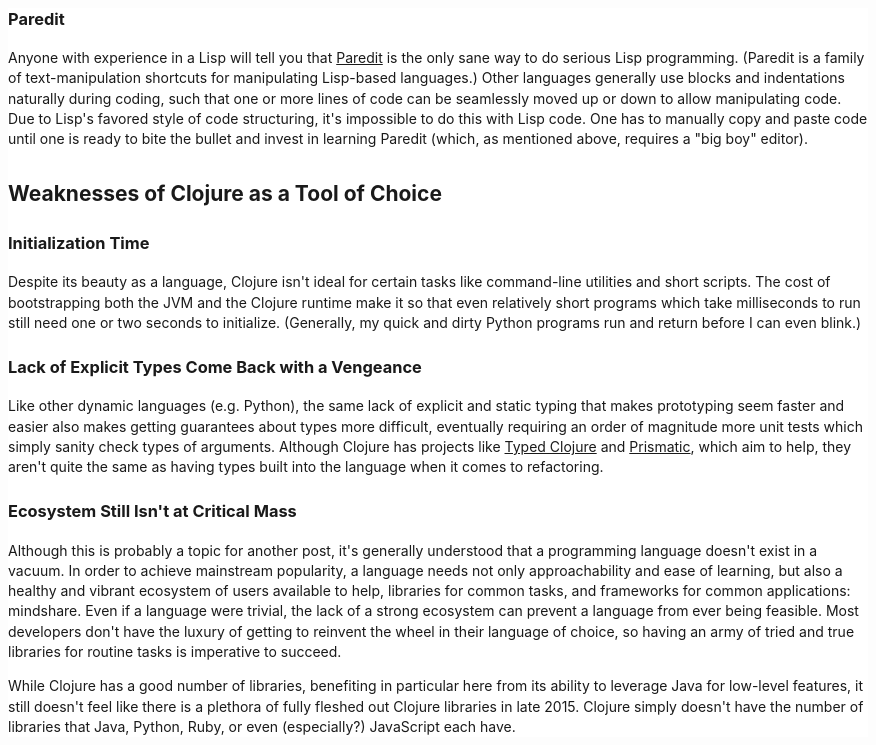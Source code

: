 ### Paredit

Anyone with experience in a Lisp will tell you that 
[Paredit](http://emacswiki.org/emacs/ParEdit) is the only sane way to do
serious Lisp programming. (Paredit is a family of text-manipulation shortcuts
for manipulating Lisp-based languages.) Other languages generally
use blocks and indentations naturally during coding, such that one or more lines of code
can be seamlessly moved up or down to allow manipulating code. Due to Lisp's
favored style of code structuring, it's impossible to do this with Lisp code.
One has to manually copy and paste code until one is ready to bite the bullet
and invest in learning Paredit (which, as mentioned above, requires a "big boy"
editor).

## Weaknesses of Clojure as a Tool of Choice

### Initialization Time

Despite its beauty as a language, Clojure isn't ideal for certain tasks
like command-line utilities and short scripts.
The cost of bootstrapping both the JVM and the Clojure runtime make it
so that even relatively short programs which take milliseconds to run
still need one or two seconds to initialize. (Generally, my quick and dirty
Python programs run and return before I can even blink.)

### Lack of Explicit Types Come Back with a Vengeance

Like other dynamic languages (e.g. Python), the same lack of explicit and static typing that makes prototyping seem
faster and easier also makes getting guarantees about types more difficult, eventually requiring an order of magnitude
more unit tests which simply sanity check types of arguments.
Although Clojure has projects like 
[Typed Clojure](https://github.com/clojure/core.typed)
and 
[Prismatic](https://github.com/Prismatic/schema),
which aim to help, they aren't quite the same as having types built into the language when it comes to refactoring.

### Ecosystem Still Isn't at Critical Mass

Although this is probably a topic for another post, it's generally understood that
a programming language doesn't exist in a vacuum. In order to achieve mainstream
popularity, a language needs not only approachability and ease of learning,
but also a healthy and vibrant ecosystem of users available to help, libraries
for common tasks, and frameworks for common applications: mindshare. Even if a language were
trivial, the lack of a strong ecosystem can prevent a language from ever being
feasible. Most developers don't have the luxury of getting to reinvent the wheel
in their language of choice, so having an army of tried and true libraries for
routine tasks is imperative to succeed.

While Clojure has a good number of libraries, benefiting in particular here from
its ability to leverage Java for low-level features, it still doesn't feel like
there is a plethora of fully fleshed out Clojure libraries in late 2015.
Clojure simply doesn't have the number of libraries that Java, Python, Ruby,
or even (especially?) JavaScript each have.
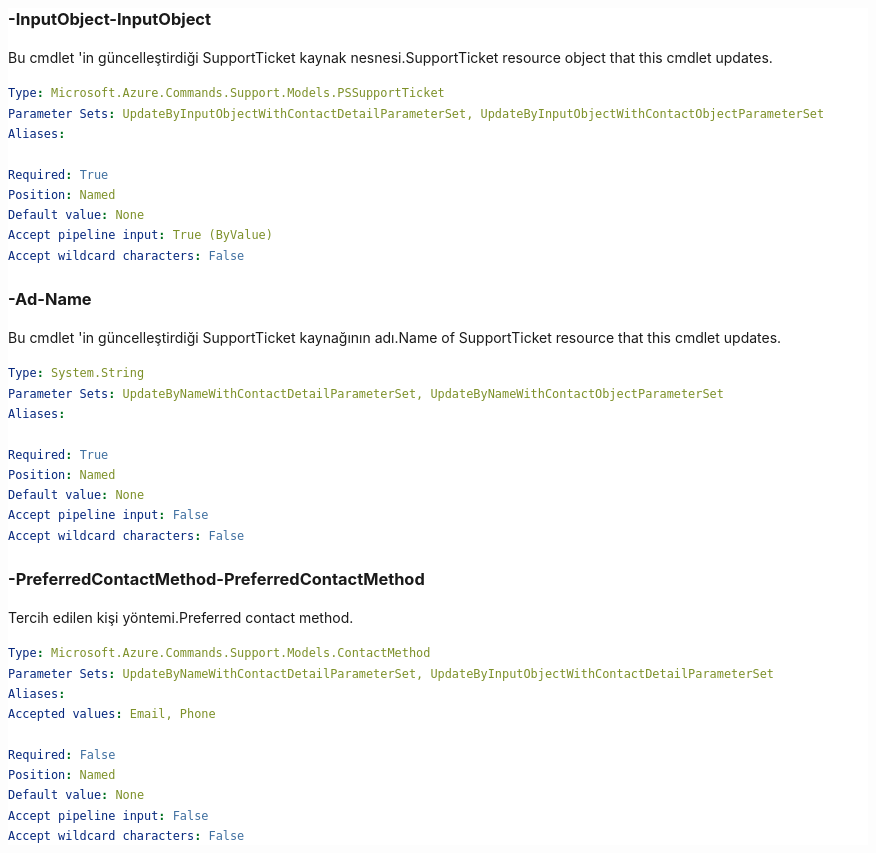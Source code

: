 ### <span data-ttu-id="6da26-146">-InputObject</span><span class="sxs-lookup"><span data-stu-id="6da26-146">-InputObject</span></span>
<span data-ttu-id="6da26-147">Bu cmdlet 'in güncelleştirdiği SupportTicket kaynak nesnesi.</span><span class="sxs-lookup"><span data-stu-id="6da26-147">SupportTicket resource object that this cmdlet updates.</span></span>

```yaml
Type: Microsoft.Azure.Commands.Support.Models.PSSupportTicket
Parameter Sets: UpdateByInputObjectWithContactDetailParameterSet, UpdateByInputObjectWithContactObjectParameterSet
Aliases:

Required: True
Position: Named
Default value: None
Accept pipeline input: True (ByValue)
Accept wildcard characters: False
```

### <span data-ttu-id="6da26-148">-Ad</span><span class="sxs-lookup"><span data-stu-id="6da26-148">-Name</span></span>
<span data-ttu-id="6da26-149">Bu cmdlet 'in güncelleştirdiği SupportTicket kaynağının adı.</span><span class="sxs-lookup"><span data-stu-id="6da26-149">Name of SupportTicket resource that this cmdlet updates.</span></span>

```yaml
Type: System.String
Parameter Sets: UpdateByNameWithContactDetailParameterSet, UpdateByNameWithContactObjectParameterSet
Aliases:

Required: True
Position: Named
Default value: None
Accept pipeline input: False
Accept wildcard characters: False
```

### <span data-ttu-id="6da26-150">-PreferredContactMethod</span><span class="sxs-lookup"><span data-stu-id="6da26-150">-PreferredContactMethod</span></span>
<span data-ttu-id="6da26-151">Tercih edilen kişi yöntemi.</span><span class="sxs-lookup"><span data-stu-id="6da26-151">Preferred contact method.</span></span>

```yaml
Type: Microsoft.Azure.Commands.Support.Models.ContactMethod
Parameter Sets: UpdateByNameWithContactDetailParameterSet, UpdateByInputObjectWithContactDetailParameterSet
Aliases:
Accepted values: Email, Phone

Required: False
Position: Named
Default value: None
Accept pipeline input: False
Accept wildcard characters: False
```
===============
**Exercise details**:
Return, with no change at all, every line in the entries above from the line containing "### Initialization Time" through the line containing "but also a healthy".

**Result for this exercise**:
### Initialization Time

Despite its beauty as a language, Clojure isn't ideal for certain tasks
like command-line utilities and short scripts.
The cost of bootstrapping both the JVM and the Clojure runtime make it
so that even relatively short programs which take milliseconds to run
still need one or two seconds to initialize. (Generally, my quick and dirty
Python programs run and return before I can even blink.)

### Lack of Explicit Types Come Back with a Vengeance

Like other dynamic languages (e.g. Python), the same lack of explicit and static typing that makes prototyping seem
faster and easier also makes getting guarantees about types more difficult, eventually requiring an order of magnitude
more unit tests which simply sanity check types of arguments.
Although Clojure has projects like 
[Typed Clojure](https://github.com/clojure/core.typed)
and 
[Prismatic](https://github.com/Prismatic/schema),
which aim to help, they aren't quite the same as having types built into the language when it comes to refactoring.

### Ecosystem Still Isn't at Critical Mass

Although this is probably a topic for another post, it's generally understood that
a programming language doesn't exist in a vacuum. In order to achieve mainstream
popularity, a language needs not only approachability and ease of learning,
but also a healthy and vibrant ecosystem of users available to help, libraries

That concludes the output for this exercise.